Inside the baseball player’s hotel room, investigators discovered a number of pills, including a single blue pill with the markings M/30. An analysis of the pill – which closely resembled a 30-milligram oxycodone tablet – revealed it had been laced with fentanyl, a powerful synthetic opiate.

In an initial interview with law enforcement, Kay allegedly denied knowing whether Skaggs was a drug user. He claimed the last time he’d seen Skaggs was at hotel check-in on June 30. However, a search of Skaggs’s phone revealed text messages from June 30 suggesting that he had asked Kay to stop by his room with pills late that evening.

Hotel key card records indicated that Kay’s room, no. 367, was opened at 11:29 p.m., and Skaggs’s room, no. 469, was opened nine minutes later, at 11:38 p.m.

Investigators later learned that, contrary to what he’d told law enforcement the day Skaggs’s body was discovered, Kay had allegedly admitted to a colleague that he had, in fact, visited Mr. Skaggs’s room the night of his death.

In the course of their investigation, the Drug Enforcement Administration determined that Kay allegedly regularly dealt the blue M/30 pills – dubbed “blue boys” – to Skaggs and to others, dolling out the pills at the stadium where they worked.

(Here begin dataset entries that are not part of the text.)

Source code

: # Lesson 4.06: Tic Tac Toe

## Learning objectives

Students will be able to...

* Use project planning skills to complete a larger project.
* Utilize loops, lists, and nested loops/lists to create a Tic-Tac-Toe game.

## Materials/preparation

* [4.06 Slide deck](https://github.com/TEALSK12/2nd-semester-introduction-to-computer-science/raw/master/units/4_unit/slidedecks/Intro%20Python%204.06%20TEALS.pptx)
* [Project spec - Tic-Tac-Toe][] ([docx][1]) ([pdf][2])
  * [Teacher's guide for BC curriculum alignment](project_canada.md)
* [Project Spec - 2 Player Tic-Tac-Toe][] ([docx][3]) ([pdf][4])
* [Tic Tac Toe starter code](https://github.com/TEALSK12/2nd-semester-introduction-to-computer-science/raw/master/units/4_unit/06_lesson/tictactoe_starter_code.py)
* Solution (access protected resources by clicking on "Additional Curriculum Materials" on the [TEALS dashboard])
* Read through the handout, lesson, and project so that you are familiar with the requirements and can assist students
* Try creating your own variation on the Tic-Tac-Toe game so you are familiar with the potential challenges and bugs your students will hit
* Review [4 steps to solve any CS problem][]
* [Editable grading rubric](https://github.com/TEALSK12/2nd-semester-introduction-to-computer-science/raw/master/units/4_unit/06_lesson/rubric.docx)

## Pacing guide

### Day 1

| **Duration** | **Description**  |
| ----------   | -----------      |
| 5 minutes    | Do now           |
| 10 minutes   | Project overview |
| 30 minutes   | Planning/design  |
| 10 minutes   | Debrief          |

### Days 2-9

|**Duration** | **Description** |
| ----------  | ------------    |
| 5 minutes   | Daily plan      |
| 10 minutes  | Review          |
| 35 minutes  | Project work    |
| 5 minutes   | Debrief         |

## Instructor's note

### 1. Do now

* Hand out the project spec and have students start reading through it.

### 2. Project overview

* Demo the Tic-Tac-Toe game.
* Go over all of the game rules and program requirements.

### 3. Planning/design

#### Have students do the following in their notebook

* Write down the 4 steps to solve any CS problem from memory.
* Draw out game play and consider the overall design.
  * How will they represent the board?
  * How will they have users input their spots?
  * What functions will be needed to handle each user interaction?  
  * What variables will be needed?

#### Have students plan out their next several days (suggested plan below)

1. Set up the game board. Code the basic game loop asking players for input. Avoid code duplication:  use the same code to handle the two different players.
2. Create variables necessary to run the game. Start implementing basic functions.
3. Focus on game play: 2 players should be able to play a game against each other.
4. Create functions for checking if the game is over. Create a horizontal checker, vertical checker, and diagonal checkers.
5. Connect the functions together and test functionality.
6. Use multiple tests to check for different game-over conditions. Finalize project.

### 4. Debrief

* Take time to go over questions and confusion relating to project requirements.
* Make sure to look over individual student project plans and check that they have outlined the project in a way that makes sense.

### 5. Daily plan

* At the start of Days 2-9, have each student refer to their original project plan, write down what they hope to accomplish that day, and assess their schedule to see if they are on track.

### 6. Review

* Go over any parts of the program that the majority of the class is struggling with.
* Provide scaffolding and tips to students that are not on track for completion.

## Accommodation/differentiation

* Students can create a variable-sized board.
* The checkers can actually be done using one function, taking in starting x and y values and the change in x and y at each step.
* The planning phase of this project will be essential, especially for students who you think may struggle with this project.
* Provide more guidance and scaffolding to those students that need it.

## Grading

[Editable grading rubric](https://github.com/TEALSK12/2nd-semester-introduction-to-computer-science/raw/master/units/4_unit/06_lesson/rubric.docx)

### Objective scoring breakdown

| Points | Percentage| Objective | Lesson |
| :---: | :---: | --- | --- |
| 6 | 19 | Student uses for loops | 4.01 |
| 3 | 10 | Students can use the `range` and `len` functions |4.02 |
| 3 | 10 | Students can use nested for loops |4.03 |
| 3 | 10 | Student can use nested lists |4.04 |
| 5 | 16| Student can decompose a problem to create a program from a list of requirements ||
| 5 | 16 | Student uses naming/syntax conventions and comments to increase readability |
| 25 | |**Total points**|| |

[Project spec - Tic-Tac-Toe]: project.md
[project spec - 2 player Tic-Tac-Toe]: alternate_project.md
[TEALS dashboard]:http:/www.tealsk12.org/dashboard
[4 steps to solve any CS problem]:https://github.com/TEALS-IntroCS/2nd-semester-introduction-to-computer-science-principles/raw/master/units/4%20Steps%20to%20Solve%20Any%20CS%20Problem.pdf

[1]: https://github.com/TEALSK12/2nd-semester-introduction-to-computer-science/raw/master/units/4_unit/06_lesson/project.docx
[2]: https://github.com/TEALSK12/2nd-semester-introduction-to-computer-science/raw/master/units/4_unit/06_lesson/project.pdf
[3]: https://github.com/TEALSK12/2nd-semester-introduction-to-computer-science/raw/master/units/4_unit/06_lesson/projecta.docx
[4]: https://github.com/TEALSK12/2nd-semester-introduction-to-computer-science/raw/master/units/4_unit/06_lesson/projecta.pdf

“Fentanyl does not discriminate in its potential deadly consequences,” said DEA Special Agent in Charge Eduardo A. Chávez. “With the prevalence of fentanyl in many of the counterfeit prescription drugs sold on the streets, every pill taken could be your last. The Dallas DEA mourns not only with the Skaggs family, but with all families who have endured loved ones taken too soon due to a drug overdose. As with Mr. Kay’s arrest, we will continue to identify and investigate those who distribute these drugs to ensure they face justice.”

If convicted, Kay faces up to 20 years in federal prison.